Hill has not attempted to formally exhaust his remedies. Accordingly, his petition must
be dismissed for want of exhaustion.
Because Hill has not exhausted his administrative remedies, “it appears from the
application that the applicant or person detained is not entitled” to any relief. 28 U.S.C.
§ 2243. An order for the Respondent to show cause need not issue. The petition is
DISMISSED without prejudice. The Clerk is directed to enter judgment for Respondent.
Federal prisoners who file petitions pursuant to 28 U.S.C. § 2241 challenging their
federal custody need not obtain certificates of appealability under 28 U.S.C. § 2253(c)(1).
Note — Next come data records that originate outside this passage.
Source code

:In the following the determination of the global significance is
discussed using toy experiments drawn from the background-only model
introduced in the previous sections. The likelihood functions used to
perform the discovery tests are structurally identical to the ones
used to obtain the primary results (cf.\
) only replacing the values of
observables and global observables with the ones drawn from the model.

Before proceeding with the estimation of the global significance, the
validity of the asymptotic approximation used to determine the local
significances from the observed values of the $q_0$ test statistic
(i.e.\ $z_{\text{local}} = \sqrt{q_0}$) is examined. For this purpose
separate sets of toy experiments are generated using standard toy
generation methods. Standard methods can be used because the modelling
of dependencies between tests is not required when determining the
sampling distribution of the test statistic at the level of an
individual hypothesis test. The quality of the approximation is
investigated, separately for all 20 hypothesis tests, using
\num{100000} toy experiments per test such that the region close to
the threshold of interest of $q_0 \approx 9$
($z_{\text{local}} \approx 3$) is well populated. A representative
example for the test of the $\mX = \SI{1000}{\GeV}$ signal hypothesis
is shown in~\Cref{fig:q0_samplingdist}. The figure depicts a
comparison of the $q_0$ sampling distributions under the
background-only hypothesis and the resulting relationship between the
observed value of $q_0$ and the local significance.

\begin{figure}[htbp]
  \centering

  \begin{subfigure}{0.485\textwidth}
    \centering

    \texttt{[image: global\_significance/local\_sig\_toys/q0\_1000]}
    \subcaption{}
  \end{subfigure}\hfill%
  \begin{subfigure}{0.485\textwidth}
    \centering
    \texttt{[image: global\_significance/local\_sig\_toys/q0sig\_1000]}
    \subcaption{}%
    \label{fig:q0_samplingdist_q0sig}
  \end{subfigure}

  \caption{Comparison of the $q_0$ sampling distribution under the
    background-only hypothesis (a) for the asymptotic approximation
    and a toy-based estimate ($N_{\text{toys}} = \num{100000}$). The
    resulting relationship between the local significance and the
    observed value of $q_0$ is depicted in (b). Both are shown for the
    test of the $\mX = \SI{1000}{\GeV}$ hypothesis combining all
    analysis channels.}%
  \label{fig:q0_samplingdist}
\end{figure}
Durham v. United States Parole Comm’n, 306 F.3d 225, 229 (6th Cir. 2009); Melton v.
Hemingway, 40 F. App’x 44, 45 (6th Cir. 2002) (“a federal prisoner seeking relief under
§ 2241 is not required to get a certificate of appealability as a condition to obtaining
review of the denial of his petition”); see also Witham v. United States, 355 F.3d 501, 504
(6th Cir. 2004) (28 U.S.C. § 2253 “does not require a certificate of appealability for
appeals from denials of relief in cases properly brought under § 2241, where detention is
pursuant to federal process”).
A habeas petitioner seeking to appeal must pay the $505 filing fee required by 28
U.S.C. §§ 1913 and 1917. To appeal in forma pauperis in a habeas case under 28 U.S.C.
§ 2241, the petitioner must obtain pauper status pursuant to Federal Rule of Appellate
Procedure 24(a). Kincade v. Sparkman, 117 F.3d 949, 952 (6th Cir. 1997). Rule 24(a)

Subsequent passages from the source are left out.